POSTTRANSCRIPTIONAL MECHANISMS ACCOUNT FOR DIFFERENCES IN STEADY-STATE LEVELS OF INSULIN-RECEPTOR MESSENGER-RNA IN DIFFERENT CELLS

Previous studies have indicated that, in general, the insulin receptor gene is expressed at a level in cells reflecting the level of insulin receptors on the cellular surface. For instance, insulin-responsive tissues, such as hepatocytes, express high levels of both insulin receptor protein and mRNA relative to less responsive cells, such as fibroblasts. Moreover, in the cells of a patient (Minn 1) with severe insulin resistance and very low levels of insulin receptors, it has been shown that insulin receptor gene transcripts are virtually undetectable. Our earlier studies of the insulin receptor gene promoter suggested that the differences in the steady state level of insulin receptor gene transcripts in different cells could be transcriptionally mediated. In this study we have attempted to assess the relative contribution of transcriptional and posttranscriptional mechanisms in determining steady state levels of insulin receptor mRNA in various cells, including Minn 1 fibroblasts. Using nuclear run-on assays, we have determined that the level of nascent insulin receptor gene transcripts is roughly equal in different cells, including Minn 1 fibroblasts. Therefore, transcriptional differences do not seem to account for the dramatic differences in steady state levels of insulin receptor mRNA in different cells, and there is no evidence in support of a transcriptional defect in Minn 1's insulin receptor gene alleles.
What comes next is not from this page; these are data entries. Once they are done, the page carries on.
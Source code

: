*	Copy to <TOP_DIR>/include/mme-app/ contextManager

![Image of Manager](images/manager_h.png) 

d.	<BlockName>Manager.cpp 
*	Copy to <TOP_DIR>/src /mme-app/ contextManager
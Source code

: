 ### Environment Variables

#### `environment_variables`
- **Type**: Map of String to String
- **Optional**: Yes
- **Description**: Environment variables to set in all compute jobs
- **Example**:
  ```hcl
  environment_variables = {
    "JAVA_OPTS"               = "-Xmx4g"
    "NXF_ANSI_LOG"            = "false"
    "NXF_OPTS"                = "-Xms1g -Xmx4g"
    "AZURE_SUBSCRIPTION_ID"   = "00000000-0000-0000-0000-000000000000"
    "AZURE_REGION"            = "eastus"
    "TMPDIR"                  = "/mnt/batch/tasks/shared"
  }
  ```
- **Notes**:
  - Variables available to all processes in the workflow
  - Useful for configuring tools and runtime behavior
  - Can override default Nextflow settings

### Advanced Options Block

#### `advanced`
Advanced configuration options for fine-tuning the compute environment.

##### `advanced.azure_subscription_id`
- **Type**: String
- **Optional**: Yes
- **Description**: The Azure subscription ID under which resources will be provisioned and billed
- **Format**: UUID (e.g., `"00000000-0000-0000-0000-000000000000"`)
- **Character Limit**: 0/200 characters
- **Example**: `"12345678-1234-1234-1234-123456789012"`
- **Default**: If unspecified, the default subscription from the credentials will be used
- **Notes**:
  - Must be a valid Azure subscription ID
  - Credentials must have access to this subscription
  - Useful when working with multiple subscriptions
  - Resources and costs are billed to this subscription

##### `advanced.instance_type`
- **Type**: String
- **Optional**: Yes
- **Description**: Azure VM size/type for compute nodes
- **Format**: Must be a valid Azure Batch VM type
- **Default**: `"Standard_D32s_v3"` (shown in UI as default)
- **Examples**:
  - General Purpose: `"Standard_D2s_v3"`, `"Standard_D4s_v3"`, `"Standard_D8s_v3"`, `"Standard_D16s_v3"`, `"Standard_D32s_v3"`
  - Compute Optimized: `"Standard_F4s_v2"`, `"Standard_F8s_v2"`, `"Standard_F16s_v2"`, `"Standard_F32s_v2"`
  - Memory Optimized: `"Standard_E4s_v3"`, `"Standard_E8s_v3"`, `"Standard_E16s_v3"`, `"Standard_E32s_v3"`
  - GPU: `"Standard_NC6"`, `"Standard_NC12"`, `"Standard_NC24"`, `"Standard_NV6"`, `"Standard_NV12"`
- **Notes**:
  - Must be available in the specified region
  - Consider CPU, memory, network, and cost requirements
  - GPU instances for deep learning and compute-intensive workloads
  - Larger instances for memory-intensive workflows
However, the rate of insulin receptor mRNA turnover varies significantly in different cells, ranging from an mRNA half-life of as little as 2 h in fibroblast and IM9 (lymphocytic) cells up to 8 h in HepG2 (liver) cells, and accounts in part for the observed differences in steady state insulin receptor mRNA. In addition, other posttranscriptional control mechanisms are likely to be important in establishing the level of processed cytoplasmic insulin receptor mRNA.